Свет у Псевдо-Дионисия онтологически-гносеологическая категория. Прежде всего, он связывает его с «благом», которое является жизнедательным свойством божества (DN, IV, 2). Свет, по его мнению, «происходит от блага и является образом благости» (DN, IV, 4); это касается как видимого, чувственно воспринимаемого света, так и «света духовного». Последний, по Псевдо-Дионисию, выполняет гносеологическую функцию. Благо сообщает сияние этого света всем разумным существам в соответствующей их воспринимающим способностям мере, а затем увеличивает его, изгоняя из душ незнание и заблуждение (DN, IV, 5). Этот свет превышает все разумные существа, является «первосветом» и «сверхсветом», он объединяет все духовные и разумные силы друг с другом и с собой, совершенствует их и «обращает к истинному бытию», «отвращает их от многих предрассудков и от пестрых образов или, лучше сказать, фантазий, сводит к единой и чистой истине и единовидному знанию» (DN, IV, 6).

Вся информация в структуре небесной иерархии и от небесного чина к земному передается в форме духовного света, который иногда принимает образ видимого сияния.

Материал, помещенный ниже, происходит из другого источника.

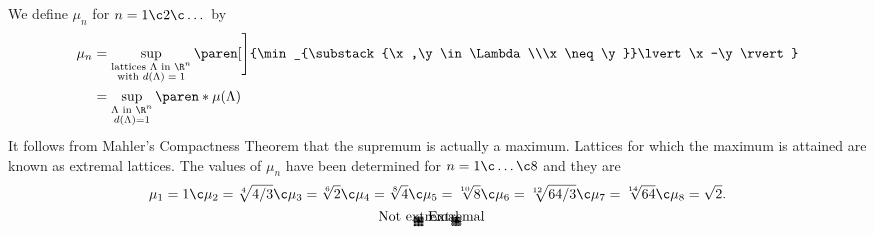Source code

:We define $\mu_n$ for $n=1\c 2\c \dotsc$ by
\begin{align*}
\mu_n &= \sup_{\substack{\text{lattices $\Lambda$ in $\R^n$}\\\text{with $d(\Lambda)=1$}}}\paren[\Bigg]{\min_{\substack{\x,\y\in\Lambda\\\x\neq\y}}\lvert\x-\y\rvert} \\
&= \sup_{\substack{\text{$\Lambda$ in $\R^n$}\\d(\Lambda)=1}}\paren*{\mu(\Lambda)} 
\end{align*}
It follows from Mahler's Compactness Theorem that the supremum is actually a maximum.  Lattices for which the maximum is attained are known as extremal lattices.  The values of $\mu_n$ have been determined for $n=1\c \dotsc\c 8$ and they are
\[ \mu_1 = 1\c  \mu_2 = \sqrt[4]{4/3}\c  \mu_3 = \sqrt[6]{2}\c  \mu_4 = \sqrt[8]{4}\c  \mu_5 = \sqrt[10]{8}\c  \mu_6 = \sqrt[12]{64/3}\c  \mu_7 = \sqrt[14]{64}\c  \mu_8 = \sqrt{2} . \]
\[ \begin{picture}(7,7.75)(-3.5,-3.5)
\put(-3.5,0){\vector(1,0){7}}
\put(0,-3.5){\vector(0,1){7}}
\multiput(-3,3)(1,0){7}{\circle*{0.1}}
\multiput(-3,2)(1,0){7}{\circle*{0.1}}
\multiput(-3,1)(1,0){7}{\circle*{0.1}}
\multiput(-3,0)(1,0){7}{\circle*{0.1}}
\multiput(-3,-1)(1,0){7}{\circle*{0.1}}
\multiput(-3,-2)(1,0){7}{\circle*{0.1}}
\multiput(-3,-3)(1,0){7}{\circle*{0.1}}
\put(0,4){\makebox(0,0){Not extremal}}
\end{picture}
\qquad
\begin{picture}(7,7.75)(-3.5,-3.5)
\put(-3.5,0){\vector(1,0){7}}
\put(0,-3.5){\vector(0,1){7}}
\put(0,0){\circle*{0.1}}
\multiput(-3.224,0)(1.075,0){7}{\circle*{0.1}}
\multiput(-3.224,1.861)(1.075,0){7}{\circle*{0.1}}
\multiput(-3.224,-1.861)(1.075,0){7}{\circle*{0.1}}
\multiput(-2.686,0.931)(1.075,0){6}{\circle*{0.1}}
\multiput(-2.686,-0.931)(1.075,0){6}{\circle*{0.1}}
\multiput(-2.686,2.792)(1.075,0){6}{\circle*{0.1}}
\multiput(-2.686,-2.792)(1.075,0){6}{\circle*{0.1}}
\put(0,4){\makebox(0,0){Extremal}}
\end{picture} \]
\vspace{-\baselineskip}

Световая информация — «фотодосия» (буквально: «светодаяние») — как важнейший посредник между трансцендентным и имманентным уровнями бытия описывается Псевдо-Дионисием с помощью антиномии, чем подчеркивается ее особая значимость в его системе. «Фотодосия» «никогда не покидает свойственного ей внутреннего единства и, благоподобно раздробляясь и предводительствуя нас к горнему и объединяющему с надмирными умами соединению, невидимо остается внутри самой себя, неизменно пребывая в неподвижном тождестве, и истинно стремящихся к ней возвышает в соответствии с их достоинствами и приводит к единству по примеру своей простоты и единства» (СН, I, 2).

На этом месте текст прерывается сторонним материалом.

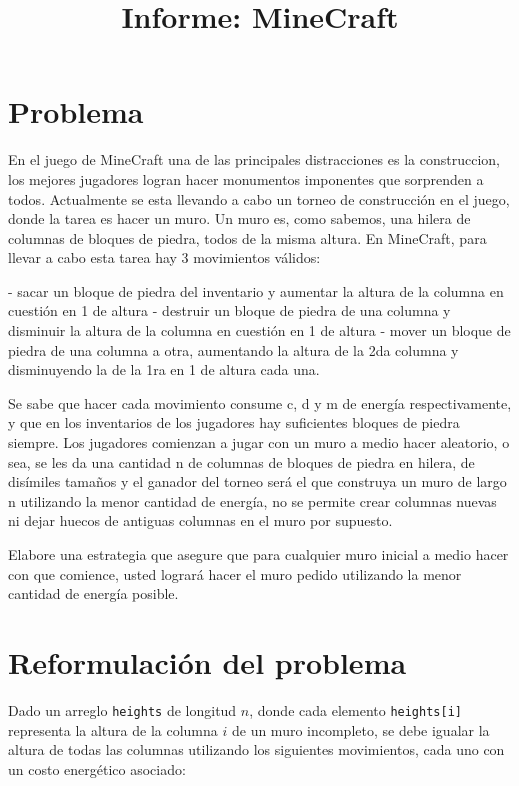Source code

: \documentclass[a4paper,12pt]{article}
\title{Informe: MineCraft}
\date{}
\begin{document}
\maketitle

\tableofcontents

\section{Problema}

En el juego de MineCraft una de las principales distracciones es la construccion, los mejores jugadores logran hacer monumentos imponentes que sorprenden a todos. Actualmente se esta llevando a cabo un torneo de construcción en el juego, donde la tarea es hacer un muro. Un muro es, como sabemos, una hilera de columnas de bloques de piedra, todos de la misma altura. En MineCraft, para llevar a cabo esta tarea hay 3 movimientos válidos: 

- sacar un bloque de piedra del inventario y aumentar la altura de la columna en cuestión en 1 de altura 
- destruir un bloque de piedra de una columna y disminuir la altura de la columna en cuestión en 1 de altura 
- mover un bloque de piedra de una columna a otra, aumentando la altura de la 2da columna y disminuyendo la de la 1ra en 1 de altura cada una.

Se sabe que hacer cada movimiento consume c, d y m de energía respectivamente, y que en los inventarios de los jugadores hay suficientes bloques de piedra siempre. Los jugadores comienzan a jugar con un muro a medio hacer aleatorio, o sea, se les da una cantidad n de columnas de bloques de piedra en hilera, de disímiles tamaños y el ganador del torneo será el que construya un muro de largo n utilizando la menor cantidad de energía, no se permite crear columnas nuevas ni dejar huecos de antiguas columnas en el muro por supuesto. 

Elabore una estrategia que asegure que para cualquier muro inicial a medio hacer con que comience, usted logrará hacer el muro pedido utilizando la menor cantidad de energía posible.


\section{Reformulación del problema}

Dado un arreglo \texttt{heights} de longitud $n$, donde cada elemento \texttt{heights[i]} representa la altura de la columna $i$ de un muro incompleto, se debe igualar la altura de todas las columnas utilizando los siguientes movimientos, cada uno con un costo energético asociado:
\end{document}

На рубеже небесной и земной иерархий «луч фотодосии» таинственно скрывается «под разнообразными священными завесами» (СН, I, 2) типа различных, чувственно воспринимаемых образов, изображений, символов, организованных в соответствии с возможностями нашего восприятия. Таким образом, духовный свет, непосредственно недоступный человеческому восприятию, по мнению автора «Ареопагитик», составляет главное содержание материальных образов, символов и т. п. феноменов, созданных специально для его передачи, в том числе и образов словесного и изобразительного искусства. Свет этот воспринимается, естественно, не физическим зрением, но «глазами ума», «мысленным взором».

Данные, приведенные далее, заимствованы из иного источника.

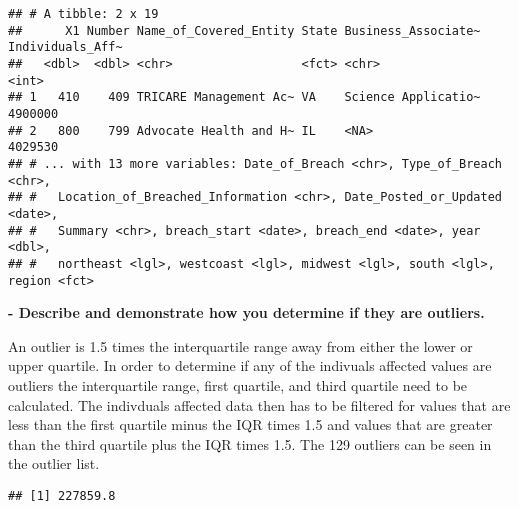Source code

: \documentclass[
]{article}
\newenvironment{Shaded}{\begin{snugshade}}{\end{snugshade}}
\newcommand{\AttributeTok}[1]{\textcolor[rgb]{0.77,0.63,0.00}{#1}}
\newcommand{\ConstantTok}[1]{\textcolor[rgb]{0.00,0.00,0.00}{#1}}
\newcommand{\FunctionTok}[1]{\textcolor[rgb]{0.00,0.00,0.00}{#1}}
\newcommand{\NormalTok}[1]{#1}
\newcommand{\OtherTok}[1]{\textcolor[rgb]{0.56,0.35,0.01}{#1}}
\newcommand{\SpecialCharTok}[1]{\textcolor[rgb]{0.00,0.00,0.00}{#1}}
\begin{document}
\begin{verbatim}
## # A tibble: 2 x 19
##      X1 Number Name_of_Covered_Entity State Business_Associate~ Individuals_Aff~
##   <dbl>  <dbl> <chr>                  <fct> <chr>                          <int>
## 1   410    409 TRICARE Management Ac~ VA    Science Applicatio~          4900000
## 2   800    799 Advocate Health and H~ IL    <NA>                         4029530
## # ... with 13 more variables: Date_of_Breach <chr>, Type_of_Breach <chr>,
## #   Location_of_Breached_Information <chr>, Date_Posted_or_Updated <date>,
## #   Summary <chr>, breach_start <date>, breach_end <date>, year <dbl>,
## #   northeast <lgl>, westcoast <lgl>, midwest <lgl>, south <lgl>, region <fct>
\end{verbatim}

\textbf{- Describe and demonstrate how you determine if they are
outliers.}

An outlier is 1.5 times the interquartile range away from either the
lower or upper quartile. In order to determine if any of the indivuals
affected values are outliers the interquartile range, first quartile,
and third quartile need to be calculated. The indivduals affected data
then has to be filtered for values that are less than the first quartile
minus the IQR times 1.5 and values that are greater than the third
quartile plus the IQR times 1.5. The 129 outliers can be seen in the
outlier list.

\begin{Shaded}
\end{Shaded}

\begin{verbatim}
## [1] 227859.8
\end{verbatim}

\begin{Shaded}
\end{Shaded}
\end{document}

Как видим, свет выполняет у Псевдо-Дионисия во многом ту же функцию, что и прекрасное. Псевдо-Дионисий говорит, что «красота сияет» (ЕН, VII, 3, 11) и «сообщает свой свет (!) каждому по его достоинству» (СН, III, I). Осияние светом приводит к «украшению неукрашенного» и к «приданию вида (формы) не имеющему его» (EH, II, 3, 8), т. е. безобразное превращает в прекрасное. Отсюда и отличие света как эстетического феномена от прекрасного в теории Псевдо-Дионисия Ареопагита. Свет — более общая и более духовная категория, чем прекрасное, он воспринимается «духовным зрением» и потому доступен восприятию и физически слепого человека. Прекрасное же материального мира воздействует на нас прежде всего через физическое зрение, поэтому прекрасное поддается некоторому описанию, свет же принципиально неописуем. Псевдо-Дионисий его только обозначает. {524}

Эта концепция света утвердилась в византийской эстетике практически до конца ее истории.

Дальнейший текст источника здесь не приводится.